#### Assignment:
Please copy each line of the records below that includes the word "switch".

[Stored data entries]
====

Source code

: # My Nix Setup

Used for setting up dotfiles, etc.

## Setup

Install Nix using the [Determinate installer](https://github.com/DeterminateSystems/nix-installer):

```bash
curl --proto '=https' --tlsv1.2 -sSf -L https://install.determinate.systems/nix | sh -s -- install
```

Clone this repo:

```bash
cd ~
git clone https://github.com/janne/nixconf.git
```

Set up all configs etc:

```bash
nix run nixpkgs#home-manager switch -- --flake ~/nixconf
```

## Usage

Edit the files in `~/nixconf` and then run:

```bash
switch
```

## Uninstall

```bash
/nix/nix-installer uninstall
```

====

#### Exercise output:
nix run nixpkgs#home-manager switch -- --flake ~/nixconf
switch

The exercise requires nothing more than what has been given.